ACTIVITY
Below is a listing with pictures. Repeat exactly the lines starting at the one holding "want out of life." and going on through the one holding "y relaciones entre", and leave every picture out.

EXTRACTED INFORMATION
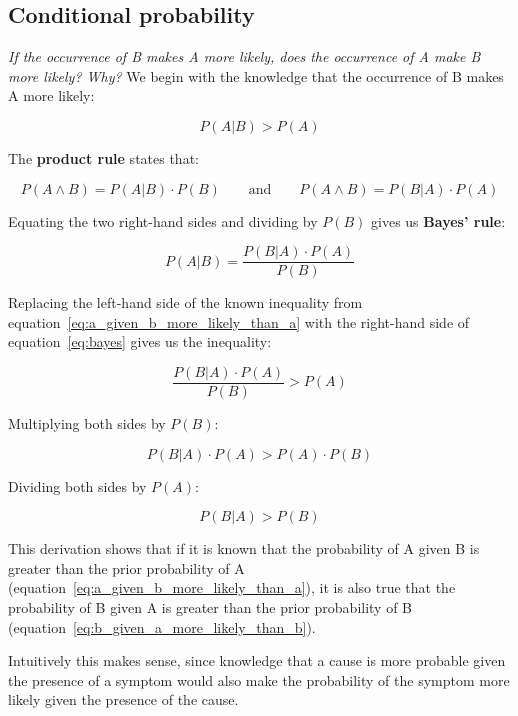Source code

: \subsection{Conditional probability}

\textit{If the occurrence of B makes A more likely, does the occurrence of A make B more likely? Why?}\vspace{0.1cm}
We begin with the knowledge that the occurrence of B makes A more likely:

\begin{equation}
\label{eq:a_given_b_more_likely_than_a}
P(A \vert B) > P(A)
\end{equation}

The \textbf{product rule} states that:

\begin{equation}
P(A \land B) = P(A \vert B) \cdot P(B)
\qquad\text{and}\qquad
P(A \land B) = P(B \vert A) \cdot P(A)
\end{equation}

Equating the two right-hand sides and dividing by $P(B)$ gives us \textbf{Bayes' rule}:

\begin{equation}
\label{eq:bayes}
P(A \vert B) = \frac{P(B \vert A) \cdot P(A)}{P(B)}
\end{equation}

Replacing the left-hand side of the known inequality from equation~\ref{eq:a_given_b_more_likely_than_a} with the right-hand side of equation~\ref{eq:bayes} gives us the inequality:

\begin{equation}
\frac{P(B \vert A) \cdot P(A)}{P(B)} > P(A)
\end{equation}

Multiplying both sides by $P(B)$:

\begin{equation}
P(B \vert A) \cdot P(A) > P(A) \cdot P(B)
\end{equation}

Dividing both sides by $P(A)$:

\begin{equation}
\label{eq:b_given_a_more_likely_than_b}
P(B \vert A) > P(B)
\end{equation}

This derivation shows that if it is known that the probability of A given B is greater than the prior probability of A (equation~\ref{eq:a_given_b_more_likely_than_a}), it is also true that the probability of B given A is greater than the prior probability of B (equation~\ref{eq:b_given_a_more_likely_than_b}).

Intuitively this makes sense, since knowledge that a cause is more probable given the presence of a symptom would also make the probability of the symptom more likely given the presence of the cause.



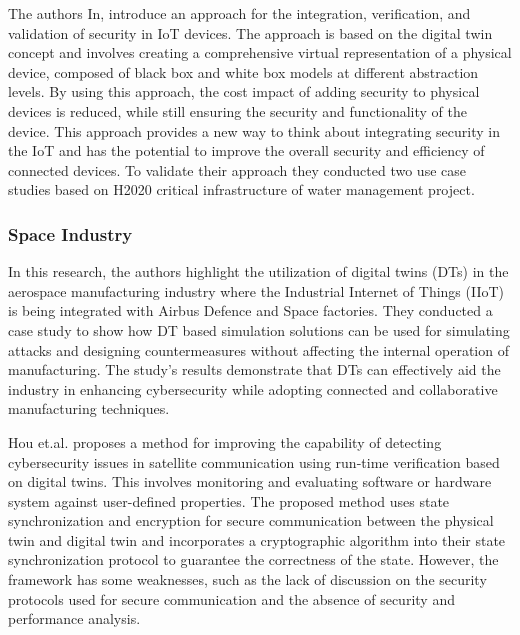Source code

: The authors In\cite{maillet-contozEndtoendSecurityValidation2020}, introduce an approach for the integration, verification, and validation of security in IoT devices. The approach is based on the digital twin concept and involves creating a comprehensive virtual representation of a physical device, composed of black box and white box models at different abstraction levels. By using this approach, the cost impact of adding security to physical devices is reduced, while still ensuring the security and functionality of the device. This approach provides a new way to think about integrating security in the IoT and has the potential to improve the overall security and efficiency of connected devices. To validate their approach they conducted two use case studies based on H2020 critical infrastructure of water management project.

\subsubsection{Space Industry}

In \cite{adrienbacueDigitalTwinsEnhanced2022} this research, the authors highlight the utilization of digital twins (DTs) in the aerospace manufacturing industry where the Industrial Internet of Things (IIoT) is being integrated with Airbus Defence and Space factories. They conducted a case study to show how DT based simulation solutions can be used for simulating attacks and designing countermeasures without affecting the internal operation of manufacturing. The study's results demonstrate that DTs can effectively aid the industry in enhancing cybersecurity while adopting connected and collaborative manufacturing techniques.

Hou et.al. \cite{houDigitalTwinRuntime2022}  proposes a method for improving the capability of detecting cybersecurity issues in satellite communication using run-time verification based on digital twins. This involves monitoring and evaluating software or hardware system against user-defined properties. The proposed method uses state synchronization and encryption for secure communication between the physical twin and digital twin and incorporates a cryptographic algorithm into their state synchronization protocol to guarantee the correctness of the state. However, the framework has some weaknesses, such as the lack of discussion on the security protocols used for secure communication and the absence of security and performance analysis.

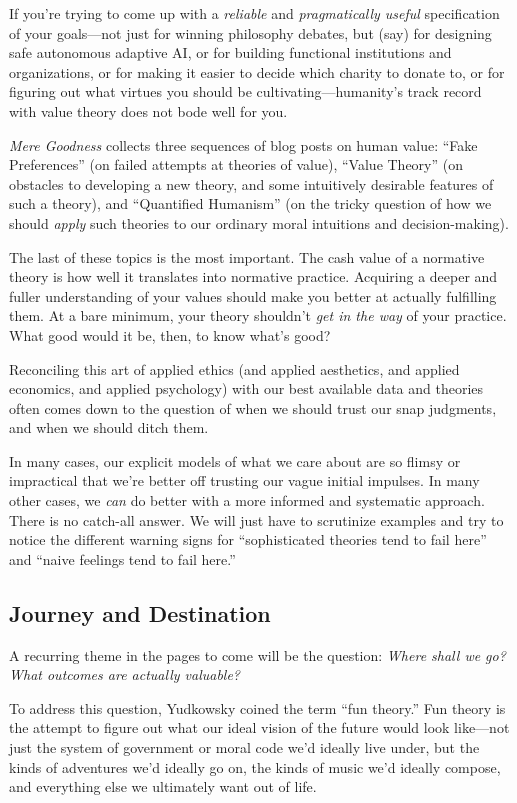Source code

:  If you're trying to come up with a
\textit{reliable} and \textit{pragmatically useful} specification of
your goals---not just for winning philosophy debates, but (say) for
designing safe autonomous adaptive AI, or for building functional
institutions and organizations, or for making it easier to decide which
charity to donate to, or for figuring out what virtues you should be
cultivating---humanity's track record with value theory
does not bode well for you.


 \textit{Mere Goodness} collects three sequences of blog posts on
human value: ``Fake Preferences''
(on failed attempts at theories of value), ``Value
Theory'' (on obstacles to developing a new theory,
and some intuitively desirable features of such a theory), and
``Quantified Humanism'' (on the
tricky question of how we should \textit{apply} such theories to our
ordinary moral intuitions and decision-making).


 The last of these topics is the most important. The cash value of
a normative theory is how well it translates into normative practice.
Acquiring a deeper and fuller understanding of your values should make
you better at actually fulfilling them. At a bare minimum, your theory
shouldn't \textit{get in the way} of your practice.
What good would it be, then, to know what's good?


 Reconciling this art of applied ethics (and applied aesthetics,
and applied economics, and applied psychology) with our best available
data and theories often comes down to the question of when we should
trust our snap judgments, and when we should ditch them.


 In many cases, our explicit models of what we care about are so
flimsy or impractical that we're better off trusting
our vague initial impulses. In many other cases, we \textit{can} do
better with a more informed and systematic approach. There is no
catch-all answer. We will just have to scrutinize examples and try to
notice the different warning signs for ``sophisticated
theories tend to fail here'' and
``naive feelings tend to fail
here.''

\subsection{Journey and Destination}


 A recurring theme in the pages to come will be the question:
\textit{Where shall we go? What outcomes are actually valuable?}


 To address this question, Yudkowsky coined the term
``fun theory.'' Fun theory is the
attempt to figure out what our ideal vision of the future would look
like---not just the system of government or moral code
we'd ideally live under, but the kinds of adventures
we'd ideally go on, the kinds of music
we'd ideally compose, and everything else we ultimately
want out of life.

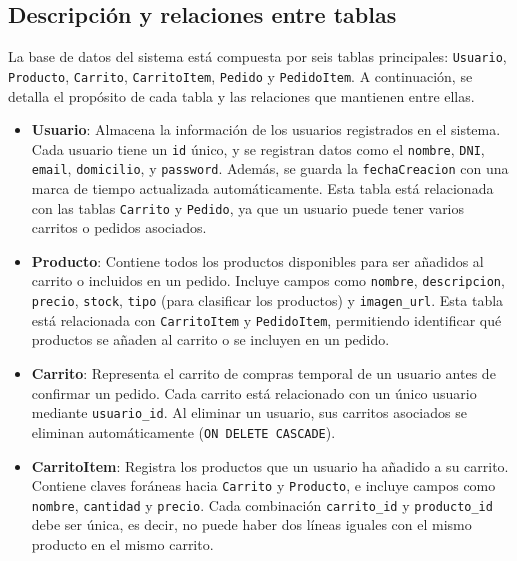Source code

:\documentclass[10pt]{book}
\begin{document}
        
\subsection{Descripción y relaciones entre tablas}

    La base de datos del sistema está compuesta por seis tablas principales: \texttt{Usuario}, \texttt{Producto}, \texttt{Carrito}, \texttt{CarritoItem}, \texttt{Pedido} y \texttt{PedidoItem}. A continuación, se detalla el propósito de cada tabla y las relaciones que mantienen entre ellas.
    
    \begin{itemize}
        \item \textbf{Usuario}: Almacena la información de los usuarios registrados en el sistema. Cada usuario tiene un \texttt{id} único, y se registran datos como el \texttt{nombre}, \texttt{DNI}, \texttt{email}, \texttt{domicilio}, y \texttt{password}. Además, se guarda la \texttt{fechaCreacion} con una marca de tiempo actualizada automáticamente. Esta tabla está relacionada con las tablas \texttt{Carrito} y \texttt{Pedido}, ya que un usuario puede tener varios carritos o pedidos asociados.
        
        \item \textbf{Producto}: Contiene todos los productos disponibles para ser añadidos al carrito o incluidos en un pedido. Incluye campos como \texttt{nombre}, \texttt{descripcion}, \texttt{precio}, \texttt{stock}, \texttt{tipo} (para clasificar los productos) y \texttt{imagen\_url}. Esta tabla está relacionada con \texttt{CarritoItem} y \texttt{PedidoItem}, permitiendo identificar qué productos se añaden al carrito o se incluyen en un pedido.
        
        \item \textbf{Carrito}: Representa el carrito de compras temporal de un usuario antes de confirmar un pedido. Cada carrito está relacionado con un único usuario mediante \texttt{usuario\_id}. Al eliminar un usuario, sus carritos asociados se eliminan automáticamente (\texttt{ON DELETE CASCADE}).
        
        \item \textbf{CarritoItem}: Registra los productos que un usuario ha añadido a su carrito. Contiene claves foráneas hacia \texttt{Carrito} y \texttt{Producto}, e incluye campos como \texttt{nombre}, \texttt{cantidad} y \texttt{precio}. Cada combinación \texttt{carrito\_id} y \texttt{producto\_id} debe ser única, es decir, no puede haber dos líneas iguales con el mismo producto en el mismo carrito.
        

\end{itemize}
\end{document}
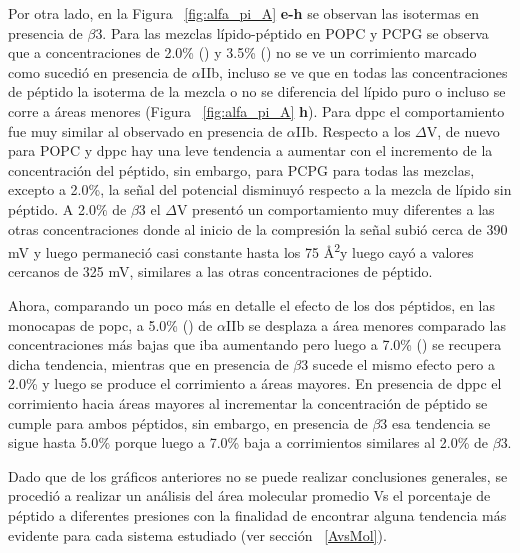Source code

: {Por otra lado, en la Figura ~\ref{fig:alfa_pi_A} \textbf{e-h} se observan las isotermas en presencia de $\beta$3. Para las mezclas lípido-péptido en POPC y PCPG se observa que a concentraciones de 2.0\% (\textcolor{emerald}{})  y 3.5\% (\textcolor{falured}{}) no se ve un corrimiento marcado como sucedió en presencia de $\alpha$IIb, incluso se ve que en todas las concentraciones de péptido la isoterma de la mezcla o no se diferencia del lípido puro o incluso se corre a áreas menores (Figura ~\ref{fig:alfa_pi_A} \textbf{h}). Para \ac{dppc} el comportamiento fue muy similar al observado en presencia de $\alpha$IIb. Respecto a los $\Delta$V, de nuevo para \ac{POPC} y \ac{dppc} hay una leve tendencia a aumentar con el incremento de la concentración del péptido, sin embargo, para PCPG para todas las mezclas, excepto a 2.0\%, la señal del potencial disminuyó respecto a la mezcla de lípido sin péptido. A 2.0$\%$ de $\beta$3 el $\Delta$V presentó un comportamiento muy diferentes a las otras concentraciones donde al inicio de la compresión la señal subió cerca de 390 mV y luego permaneció casi constante hasta los 75 Å\textsuperscript{2}y luego cayó a valores cercanos de 325 mV, similares a las otras concentraciones de péptido.

Ahora, comparando un poco más en detalle el efecto de los dos péptidos,  en las monocapas de \ac{popc}, a 5.0\% (\textcolor{goldenpoppy}{\faCircle}) de $\alpha$IIb se desplaza a área menores comparado las concentraciones más bajas que iba aumentando pero luego a 7.0\% (\textcolor{deepmagenta}{\faCircle}) se recupera dicha tendencia, mientras que en presencia de $\beta$3 sucede el mismo efecto pero a 2.0\% y luego se produce el corrimiento a áreas mayores. En presencia de \ac{dppc} el corrimiento hacia áreas mayores al incrementar la concentración de péptido se cumple para ambos péptidos, sin embargo, en presencia de $\beta$3 esa tendencia se sigue hasta 5.0$\%$ porque luego a 7.0\% baja a corrimientos similares al 2.0\% de $\beta$3.

Dado que de los gráficos anteriores no se puede realizar conclusiones generales, se procedió a realizar un análisis del área molecular promedio Vs el porcentaje de péptido a diferentes presiones con la finalidad de encontrar alguna tendencia más evidente para cada sistema estudiado (ver sección ~\ref{AvsMol}).


    
}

REPLY TO THE EXERCISE
want out of life.

Source code

:\documentclass[10pt]{book}
\begin{document}
        
\subsection{Descripción y relaciones entre tablas}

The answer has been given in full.